I'll be rereleasing an author version of Nobody's Home later this month. It's a book about love and redemption and starting again (and there are dogs!). I thought you might enjoy reading chapter one.
Nick stared at the dazzling white canvas, imagining his bank account like a faucet with a slow leak. He saw his savings as a stack of dollar bills slowly dissolving and dripping away. If he was careful, his money would last until October and the show. If there was a show. Because so far all he had was a stack of primed canvases. The “stellar young talent” needed a new idea. The big blank square in front of him glared back accusingly, as if daring Nick to fail this time. His first show had been a phenomenal success and now the sense of everyone else’s expectations was crippling. Or at least that’s what he kept telling himself, since the other possibility was that his creative well had already run dry. Like a fucking desert.

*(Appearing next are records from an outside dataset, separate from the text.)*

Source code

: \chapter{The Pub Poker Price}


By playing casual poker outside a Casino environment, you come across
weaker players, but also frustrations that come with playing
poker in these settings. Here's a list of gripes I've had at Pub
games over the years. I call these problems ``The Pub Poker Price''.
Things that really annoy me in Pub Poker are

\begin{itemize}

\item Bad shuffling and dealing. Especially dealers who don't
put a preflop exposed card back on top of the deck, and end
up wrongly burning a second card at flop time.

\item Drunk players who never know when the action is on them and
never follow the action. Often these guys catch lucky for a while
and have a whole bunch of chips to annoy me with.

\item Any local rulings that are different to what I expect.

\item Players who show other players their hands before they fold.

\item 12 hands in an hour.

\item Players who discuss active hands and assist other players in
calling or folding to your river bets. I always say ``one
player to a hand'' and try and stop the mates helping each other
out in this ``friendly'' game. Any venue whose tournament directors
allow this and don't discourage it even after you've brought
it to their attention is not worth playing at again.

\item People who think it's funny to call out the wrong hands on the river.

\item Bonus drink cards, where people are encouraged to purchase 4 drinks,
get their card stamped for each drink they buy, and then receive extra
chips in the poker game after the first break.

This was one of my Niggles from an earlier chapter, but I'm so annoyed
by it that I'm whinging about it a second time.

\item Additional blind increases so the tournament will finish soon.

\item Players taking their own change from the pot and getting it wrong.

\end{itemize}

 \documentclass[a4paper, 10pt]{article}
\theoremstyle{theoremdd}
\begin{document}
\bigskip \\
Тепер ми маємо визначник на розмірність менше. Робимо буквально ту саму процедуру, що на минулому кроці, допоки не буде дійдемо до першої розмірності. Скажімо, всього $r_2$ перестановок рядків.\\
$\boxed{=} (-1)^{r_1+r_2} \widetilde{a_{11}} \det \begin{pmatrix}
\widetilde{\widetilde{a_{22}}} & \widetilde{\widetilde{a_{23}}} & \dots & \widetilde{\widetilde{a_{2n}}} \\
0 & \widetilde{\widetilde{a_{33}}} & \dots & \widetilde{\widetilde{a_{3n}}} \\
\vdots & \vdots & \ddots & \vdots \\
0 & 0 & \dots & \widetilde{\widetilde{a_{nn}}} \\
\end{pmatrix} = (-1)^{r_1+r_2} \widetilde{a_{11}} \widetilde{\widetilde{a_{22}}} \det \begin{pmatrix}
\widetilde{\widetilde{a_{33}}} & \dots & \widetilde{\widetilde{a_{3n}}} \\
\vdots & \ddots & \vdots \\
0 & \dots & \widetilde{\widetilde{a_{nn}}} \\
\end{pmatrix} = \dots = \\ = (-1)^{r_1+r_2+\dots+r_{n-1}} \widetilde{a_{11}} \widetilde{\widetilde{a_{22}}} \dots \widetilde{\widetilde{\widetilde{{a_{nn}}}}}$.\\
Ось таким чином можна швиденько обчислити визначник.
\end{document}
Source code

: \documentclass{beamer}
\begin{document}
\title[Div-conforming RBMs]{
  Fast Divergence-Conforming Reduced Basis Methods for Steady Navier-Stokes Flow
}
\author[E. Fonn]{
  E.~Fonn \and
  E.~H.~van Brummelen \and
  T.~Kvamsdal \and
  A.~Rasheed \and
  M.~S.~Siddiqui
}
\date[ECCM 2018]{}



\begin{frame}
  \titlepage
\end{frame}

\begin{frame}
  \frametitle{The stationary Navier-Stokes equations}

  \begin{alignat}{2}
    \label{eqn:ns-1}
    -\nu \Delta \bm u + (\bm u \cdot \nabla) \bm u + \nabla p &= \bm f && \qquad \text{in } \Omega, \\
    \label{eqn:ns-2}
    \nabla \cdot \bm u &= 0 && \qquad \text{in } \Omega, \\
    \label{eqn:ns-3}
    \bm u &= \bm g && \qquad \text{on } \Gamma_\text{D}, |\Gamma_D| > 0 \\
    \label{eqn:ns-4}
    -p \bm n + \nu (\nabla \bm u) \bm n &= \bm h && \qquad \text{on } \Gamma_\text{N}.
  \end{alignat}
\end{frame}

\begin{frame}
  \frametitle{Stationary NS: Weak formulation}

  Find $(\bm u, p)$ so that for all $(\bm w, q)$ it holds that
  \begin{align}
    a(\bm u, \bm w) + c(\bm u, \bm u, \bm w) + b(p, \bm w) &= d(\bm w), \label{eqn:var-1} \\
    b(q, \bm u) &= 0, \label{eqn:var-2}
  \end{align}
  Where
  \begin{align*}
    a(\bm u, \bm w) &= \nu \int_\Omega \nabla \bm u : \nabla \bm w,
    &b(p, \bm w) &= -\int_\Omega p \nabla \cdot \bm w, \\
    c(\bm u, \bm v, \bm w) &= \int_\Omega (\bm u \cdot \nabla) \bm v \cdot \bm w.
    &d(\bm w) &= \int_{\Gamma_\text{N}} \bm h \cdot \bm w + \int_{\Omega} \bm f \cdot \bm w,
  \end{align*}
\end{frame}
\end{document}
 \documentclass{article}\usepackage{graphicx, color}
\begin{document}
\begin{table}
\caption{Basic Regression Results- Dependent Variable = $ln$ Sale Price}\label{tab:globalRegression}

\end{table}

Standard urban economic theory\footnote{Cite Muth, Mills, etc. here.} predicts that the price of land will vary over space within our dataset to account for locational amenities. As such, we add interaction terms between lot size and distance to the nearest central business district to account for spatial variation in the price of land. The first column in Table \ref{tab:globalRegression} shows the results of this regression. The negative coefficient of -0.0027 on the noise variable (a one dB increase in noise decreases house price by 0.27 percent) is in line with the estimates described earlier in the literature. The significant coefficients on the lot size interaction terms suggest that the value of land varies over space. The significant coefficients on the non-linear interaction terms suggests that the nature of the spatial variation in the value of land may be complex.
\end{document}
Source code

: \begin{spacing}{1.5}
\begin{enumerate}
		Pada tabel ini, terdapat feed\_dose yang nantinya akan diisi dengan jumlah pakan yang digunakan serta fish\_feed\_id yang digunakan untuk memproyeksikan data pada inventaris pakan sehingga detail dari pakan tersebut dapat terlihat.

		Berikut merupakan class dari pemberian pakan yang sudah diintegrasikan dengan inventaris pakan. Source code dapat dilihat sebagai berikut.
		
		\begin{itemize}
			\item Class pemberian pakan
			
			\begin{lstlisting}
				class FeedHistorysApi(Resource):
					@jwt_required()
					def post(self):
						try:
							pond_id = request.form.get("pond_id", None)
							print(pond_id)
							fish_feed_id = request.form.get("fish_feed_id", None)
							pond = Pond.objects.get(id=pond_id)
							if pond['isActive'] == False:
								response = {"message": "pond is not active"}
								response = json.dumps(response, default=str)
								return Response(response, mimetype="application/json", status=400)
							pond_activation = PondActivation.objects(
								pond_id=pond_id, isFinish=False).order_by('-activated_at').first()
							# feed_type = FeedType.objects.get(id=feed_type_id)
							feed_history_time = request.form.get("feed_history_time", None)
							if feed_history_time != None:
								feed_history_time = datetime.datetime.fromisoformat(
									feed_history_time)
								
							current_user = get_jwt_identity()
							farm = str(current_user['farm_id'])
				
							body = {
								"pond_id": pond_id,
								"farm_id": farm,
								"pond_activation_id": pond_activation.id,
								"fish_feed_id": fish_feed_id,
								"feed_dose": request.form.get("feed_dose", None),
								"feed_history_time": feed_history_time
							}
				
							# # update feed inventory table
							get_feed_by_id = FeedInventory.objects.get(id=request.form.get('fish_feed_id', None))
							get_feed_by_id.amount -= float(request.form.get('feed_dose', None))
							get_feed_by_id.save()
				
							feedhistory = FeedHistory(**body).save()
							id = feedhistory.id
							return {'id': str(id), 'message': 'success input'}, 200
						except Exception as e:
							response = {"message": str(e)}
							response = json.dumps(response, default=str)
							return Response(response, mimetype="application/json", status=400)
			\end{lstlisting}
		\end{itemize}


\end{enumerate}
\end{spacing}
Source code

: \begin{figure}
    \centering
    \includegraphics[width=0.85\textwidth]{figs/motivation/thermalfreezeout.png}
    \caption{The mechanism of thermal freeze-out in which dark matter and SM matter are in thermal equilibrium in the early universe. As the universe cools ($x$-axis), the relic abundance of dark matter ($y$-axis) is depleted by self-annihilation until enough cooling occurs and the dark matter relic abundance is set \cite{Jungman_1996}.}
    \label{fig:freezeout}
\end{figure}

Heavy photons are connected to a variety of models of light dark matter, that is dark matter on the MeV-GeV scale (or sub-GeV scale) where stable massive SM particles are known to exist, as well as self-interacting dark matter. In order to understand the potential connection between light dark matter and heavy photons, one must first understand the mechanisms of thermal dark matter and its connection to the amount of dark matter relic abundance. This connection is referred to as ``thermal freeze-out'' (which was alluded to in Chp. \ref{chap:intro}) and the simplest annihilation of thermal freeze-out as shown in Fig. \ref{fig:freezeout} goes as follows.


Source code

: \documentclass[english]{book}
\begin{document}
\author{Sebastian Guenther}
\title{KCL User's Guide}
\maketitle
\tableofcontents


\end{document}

He swirled raw sienna and titanium white together on his pallet and held up the brush. No. He wiped the brush clean with a turpentine soaked rag and started again. Burnt umber and gray, with a dab of ochre. He cleaned the brush again. This was stupid. All he needed was to outline an image. The color didn’t matter at this stage. Van Dyke brown, straight from the tube.
The blank whiteness stared at him like an accusation. Nothing was coming. He put away his paints and brushes, turned off the fan, shut the window and wiped away the snow that had accumulated on the floor and the inside of the window frame. Painting and sleeping in a 512 square foot studio was cheaper than doing each in a separate space, but it also required that he choose between ventilation and temperature control. In January that meant he painted in a coat and the kind of fingerless gloves he imagined Van Gogh had worn. Which would be a romantic image if it weren’t so damned cold.
Maybe a walk would inspire him. He hadn’t eaten all day and that cheap Pakistani place on 9th sounded good. He was halfway down the stairs when his phone rang. Who called anymore when it was easier to text? He fumbled the phone out of his pocket and answered.
“Nicholas Alsteen?” A man. He couldn’t place the voice. A buyer? Nick hoped so. Selling one of his few remaining finished pieces might take the edge off that damned financial drip.
“Yes.” The familiar stairwell mix of mold and stale cooking enveloped Nick as he waited for the man to go on.
There was a pause and then, “I’m calling about your father.”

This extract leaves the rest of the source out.